Frederick Drach Tappert (April 21, 1940 - January 9, 2002) was an American physicist whose primary contributions were in underwater acoustics. He is noted for the development of the parabolic equation model and split-step Fourier algorithm for electromagnetic and ocean acoustic propagation.

==Early life and education==
Tappert was born in April 1940, to Rev. Dr. Theodore Gerhardt Tappert and Helen Carson Tappert. As a child, Fred lived with his family on the campus of the Lutheran Theological Seminary in the Germantown section of Northwest Philadelphia. Growing up, his father "often mentioned the satisfaction that would result from the pursuit of knowledge for its own sake."

He attended Central High School in Philadelphia, and then Penn State University.

Tappert received his Ph.D. from Princeton University in 1967. His dissertation, entitled Kinetic theory of equilibrium plasmas, was supervised by Edward A. Frieman, then associate director of the Princeton Plasma Physics Laboratory.

==Career==
===Bell Telephone Labs===
In 1967, he was hired as a technical staff member at Bell Telephone Labs, where he worked until 1974. At Bell Telephone Labs, he collaborated with Akira Hasegawa on optical solitons which underpinned later advances in fiber-optic communication technology.

===New York University===
Following Bell Labs, Tappert joined the Courant Institute at New York University as a senior research scientist, where he worked from 1974 to 1978.

===University of Miami===
In 1978, he joined the faculty of the University of Miami, where he held a joint appointment in the department of physics on the main campus and in the department of applied marine physics at the Rosenstiel School of Marine, Atmospheric, and Earth Science (RSMAS).

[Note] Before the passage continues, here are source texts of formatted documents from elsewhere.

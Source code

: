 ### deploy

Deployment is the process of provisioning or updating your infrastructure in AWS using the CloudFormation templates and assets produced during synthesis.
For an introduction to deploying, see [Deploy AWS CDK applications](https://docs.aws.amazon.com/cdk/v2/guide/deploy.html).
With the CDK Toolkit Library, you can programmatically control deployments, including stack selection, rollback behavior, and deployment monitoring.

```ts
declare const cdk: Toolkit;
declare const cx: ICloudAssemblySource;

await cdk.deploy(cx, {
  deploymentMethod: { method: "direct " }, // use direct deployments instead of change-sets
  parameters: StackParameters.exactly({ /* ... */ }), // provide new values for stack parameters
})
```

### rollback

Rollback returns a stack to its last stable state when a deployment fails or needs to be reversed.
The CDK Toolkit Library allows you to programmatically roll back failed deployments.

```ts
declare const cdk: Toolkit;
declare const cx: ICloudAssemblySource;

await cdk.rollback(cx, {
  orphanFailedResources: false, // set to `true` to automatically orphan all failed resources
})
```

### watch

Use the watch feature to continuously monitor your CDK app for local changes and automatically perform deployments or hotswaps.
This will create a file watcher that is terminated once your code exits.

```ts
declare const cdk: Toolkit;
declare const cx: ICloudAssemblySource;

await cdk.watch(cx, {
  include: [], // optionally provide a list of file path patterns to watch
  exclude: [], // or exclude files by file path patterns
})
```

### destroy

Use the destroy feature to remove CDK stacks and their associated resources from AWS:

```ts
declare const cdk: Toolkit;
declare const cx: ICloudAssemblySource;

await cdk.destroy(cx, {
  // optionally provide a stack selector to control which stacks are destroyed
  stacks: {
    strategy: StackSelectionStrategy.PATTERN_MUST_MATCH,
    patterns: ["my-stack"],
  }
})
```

==Awards and recognition==
In 2001, he was awarded the Department of the Navy's Superior Public Service Award, the citation of which noted, "Professor Tappert's introduction of the parabolic equation propagation model in 1974 started a revolution in the underwater acoustics modeling community...It is, in large part, a tribute to Professor Tappert's superb efforts that today the PE model is the de facto standard full wave propagation model in underwater acoustics and that, in a practical sense, he is thought of as the 'father of the PE model'."

Tappert was posthumously awarded the Pioneer in Underwater Acoustics Medal by the Acoustical Society of America, "for application of the parabolic equation to underwater acoustic propagation."
  The 145th Annual Meeting of the Acoustical Society, in 2003, featured a memorial session dedicated to Frederick Tappert on the subject of "Propagation Phenomena and the Parabolic Equation."